5

I've a data.frame given below. I am trying to move it from long format to wide format. Using the spreading column being dates. using spread function from the tidyr package presents two fold problem:

  • The data is filled with NA
  • The months get ordered by alphabetic order

So how do I go from

30-Apr-2015 632.95
28-May-2015 532.95
25-Jun-2015 232.95

to

30-Apr-2015 28-May-2015 25-Jun-2015
632.95      532.95      232.95

instead I end up at

30-Apr-2015 25-Jun-2015 28-May-2015 
632.95      NA      232.95
NA          232.95  NA
NA          NA      532.95

Actual dates don't matter, but their relative ordering matter, i.e. the nearest month data should go to first column, followed by the other two month data, in successive order.
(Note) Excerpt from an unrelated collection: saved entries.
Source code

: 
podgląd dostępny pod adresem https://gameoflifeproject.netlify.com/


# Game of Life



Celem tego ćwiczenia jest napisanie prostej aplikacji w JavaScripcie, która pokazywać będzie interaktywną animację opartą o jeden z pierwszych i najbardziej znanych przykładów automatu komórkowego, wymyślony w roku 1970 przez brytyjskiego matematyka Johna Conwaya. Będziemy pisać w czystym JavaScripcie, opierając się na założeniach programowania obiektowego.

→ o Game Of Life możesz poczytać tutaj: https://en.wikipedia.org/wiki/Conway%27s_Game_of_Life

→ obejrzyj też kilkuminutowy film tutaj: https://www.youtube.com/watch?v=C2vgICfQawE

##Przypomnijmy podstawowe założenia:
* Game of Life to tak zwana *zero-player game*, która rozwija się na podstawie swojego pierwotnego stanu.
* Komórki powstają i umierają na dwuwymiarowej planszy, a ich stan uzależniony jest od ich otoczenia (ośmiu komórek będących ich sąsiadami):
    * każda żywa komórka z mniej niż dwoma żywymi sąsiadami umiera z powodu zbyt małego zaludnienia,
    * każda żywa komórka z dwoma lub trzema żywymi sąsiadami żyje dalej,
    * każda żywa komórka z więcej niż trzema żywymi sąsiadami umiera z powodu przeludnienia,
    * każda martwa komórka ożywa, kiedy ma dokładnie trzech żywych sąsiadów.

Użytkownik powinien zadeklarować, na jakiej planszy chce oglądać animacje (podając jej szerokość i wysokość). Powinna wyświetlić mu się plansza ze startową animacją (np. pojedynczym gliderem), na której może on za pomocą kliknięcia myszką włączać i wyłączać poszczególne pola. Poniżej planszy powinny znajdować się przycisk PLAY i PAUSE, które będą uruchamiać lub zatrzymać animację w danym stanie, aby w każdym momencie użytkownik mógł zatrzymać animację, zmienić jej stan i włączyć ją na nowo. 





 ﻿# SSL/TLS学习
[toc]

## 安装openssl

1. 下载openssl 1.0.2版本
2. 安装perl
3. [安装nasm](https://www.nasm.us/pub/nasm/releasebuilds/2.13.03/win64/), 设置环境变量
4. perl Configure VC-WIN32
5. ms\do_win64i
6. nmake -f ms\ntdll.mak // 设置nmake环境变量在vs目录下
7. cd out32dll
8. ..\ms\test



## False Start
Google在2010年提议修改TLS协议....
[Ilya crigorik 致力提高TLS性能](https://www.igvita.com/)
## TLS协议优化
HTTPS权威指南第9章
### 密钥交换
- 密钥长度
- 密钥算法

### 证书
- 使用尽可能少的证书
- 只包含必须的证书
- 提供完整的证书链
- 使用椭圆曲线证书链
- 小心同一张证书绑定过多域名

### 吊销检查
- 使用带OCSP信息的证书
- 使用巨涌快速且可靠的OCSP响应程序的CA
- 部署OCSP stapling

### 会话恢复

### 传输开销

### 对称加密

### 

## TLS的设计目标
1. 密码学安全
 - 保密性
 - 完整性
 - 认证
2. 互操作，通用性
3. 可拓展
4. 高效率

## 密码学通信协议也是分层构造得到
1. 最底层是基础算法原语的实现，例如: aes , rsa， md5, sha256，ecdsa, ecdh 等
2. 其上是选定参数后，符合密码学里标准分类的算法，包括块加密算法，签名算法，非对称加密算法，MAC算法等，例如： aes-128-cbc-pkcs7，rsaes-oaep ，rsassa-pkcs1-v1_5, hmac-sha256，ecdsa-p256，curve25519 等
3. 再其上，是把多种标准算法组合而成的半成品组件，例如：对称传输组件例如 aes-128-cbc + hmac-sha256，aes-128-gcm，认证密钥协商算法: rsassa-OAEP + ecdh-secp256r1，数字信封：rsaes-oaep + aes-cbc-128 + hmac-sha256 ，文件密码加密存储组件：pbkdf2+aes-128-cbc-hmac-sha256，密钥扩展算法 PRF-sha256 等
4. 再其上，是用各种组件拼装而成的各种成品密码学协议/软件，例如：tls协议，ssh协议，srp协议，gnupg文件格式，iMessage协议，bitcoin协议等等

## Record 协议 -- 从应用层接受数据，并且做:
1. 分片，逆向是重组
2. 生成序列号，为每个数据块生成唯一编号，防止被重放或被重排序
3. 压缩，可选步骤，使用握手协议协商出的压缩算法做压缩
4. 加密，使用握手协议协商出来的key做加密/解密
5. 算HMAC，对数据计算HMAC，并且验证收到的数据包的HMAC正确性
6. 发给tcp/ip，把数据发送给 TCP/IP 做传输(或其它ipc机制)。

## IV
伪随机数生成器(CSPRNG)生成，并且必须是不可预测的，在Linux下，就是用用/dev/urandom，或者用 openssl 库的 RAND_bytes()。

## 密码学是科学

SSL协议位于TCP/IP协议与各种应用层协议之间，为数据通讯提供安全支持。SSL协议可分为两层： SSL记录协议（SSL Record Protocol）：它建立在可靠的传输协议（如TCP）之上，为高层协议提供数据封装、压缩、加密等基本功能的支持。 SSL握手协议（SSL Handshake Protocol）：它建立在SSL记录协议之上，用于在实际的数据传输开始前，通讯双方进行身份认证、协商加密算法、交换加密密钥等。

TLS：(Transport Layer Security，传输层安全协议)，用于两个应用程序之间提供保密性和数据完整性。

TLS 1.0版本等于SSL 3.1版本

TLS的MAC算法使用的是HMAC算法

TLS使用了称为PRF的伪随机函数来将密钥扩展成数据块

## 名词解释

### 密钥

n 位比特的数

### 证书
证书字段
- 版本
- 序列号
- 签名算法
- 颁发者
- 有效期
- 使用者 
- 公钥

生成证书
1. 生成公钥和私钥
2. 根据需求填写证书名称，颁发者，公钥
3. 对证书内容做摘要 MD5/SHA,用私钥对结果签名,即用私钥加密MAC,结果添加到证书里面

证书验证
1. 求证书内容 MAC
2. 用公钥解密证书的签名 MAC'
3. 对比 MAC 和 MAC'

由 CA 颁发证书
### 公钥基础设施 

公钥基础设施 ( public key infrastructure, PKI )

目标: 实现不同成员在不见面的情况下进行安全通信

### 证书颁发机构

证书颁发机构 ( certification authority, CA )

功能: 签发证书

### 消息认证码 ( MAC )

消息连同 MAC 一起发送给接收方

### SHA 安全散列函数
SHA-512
This is necessary because I'm using rbind on the result

The code I've tried

data = tidyr::spread(data, key = EXPIRY_DT, value = CHG_IN_OI)
colnames(data)[3:5] = c('Month1', 'Month2', 'Month3')

The data.frame is as given below:

data = structure(list(SYMBOL = c("A", "A", "A", "B", "B", "B", "C", 
"C", "C", "D", "D", "D"), EXPIRY_DT = c("30-Apr-2015", "28-May-2015", 
"25-Jun-2015", "30-Apr-2015", "28-May-2015", "25-Jun-2015", "30-Apr-2015", 
"28-May-2015", "25-Jun-2015", "30-Apr-2015", "28-May-2015", "25-Jun-2015"
), OPEN = c(1750, 1789, 0, 1627.5, 1653.3, 0, 632.95, 644.1, 
0, 317.8, 319.5, 0), HIGH = c(1788.05, 1795, 0, 1656.5, 1653.3, 
0, 646.4, 650.5, 0, 324.6, 326.65, 0), LOW = c(1746, 1760, 0, 
1627.5, 1645.45, 0, 629.65, 635, 0, 315.85, 318.4, 0), CLOSE = c(1782.3, 
1791.85, 1695.1, 1642.95, 1646.75, 1613.9, 640.85, 644.35, 614.6, 
320.55, 322.35, 310.85), SETTLE_PR = c(1782.3, 1791.85, 1804.8, 
1642.95, 1653.85, 1664.35, 640.85, 644.35, 649.1, 320.55, 322.35, 
325.35), CONTRACTS = c(1469L, 78L, 0L, 2638L, 14L, 0L, 4964L, 
181L, 0L, 3416L, 82L, 0L), VALUE = c(6496.96, 347.91, 0, 10830.05, 
57.68, 0, 15869.41, 583.38, 0, 10969.31, 264.93, 0), OPEN_INT = c(1353750L, 
8500L, 0L, 1377250L, 17000L, 0L, 6264000L, 98000L, 0L, 8228000L, 
216000L, 0L), CHG_IN_OI = c(15250L, 1250L, 0L, -21000L, 1500L, 
0L, 73500L, 6000L, 0L, -192000L, 13000L, 0L), TIMESTAMP = c("10-APR-2015", 
"10-APR-2015", "10-APR-2015", "10-APR-2015", "10-APR-2015", "10-APR-2015", 
"10-APR-2015", "10-APR-2015", "10-APR-2015", "10-APR-2015", "10-APR-2015", 
"10-APR-2015")), .Names = c("SYMBOL", "EXPIRY_DT", "OPEN", "HIGH", 
"LOW", "CLOSE", "SETTLE_PR", "CONTRACTS", "VALUE", "OPEN_INT", 
"CHG_IN_OI", "TIMESTAMP"), row.names = 40:51, class = "data.frame")

Thanks for reading.

Edit:

After comments from @akrun adding the expected output. Because the values for each dates are different, i.e. would need the data for each month placed one after another, with the column names are being appended with the string 'Month1/2/3' instead of the actual date. Hope that helps.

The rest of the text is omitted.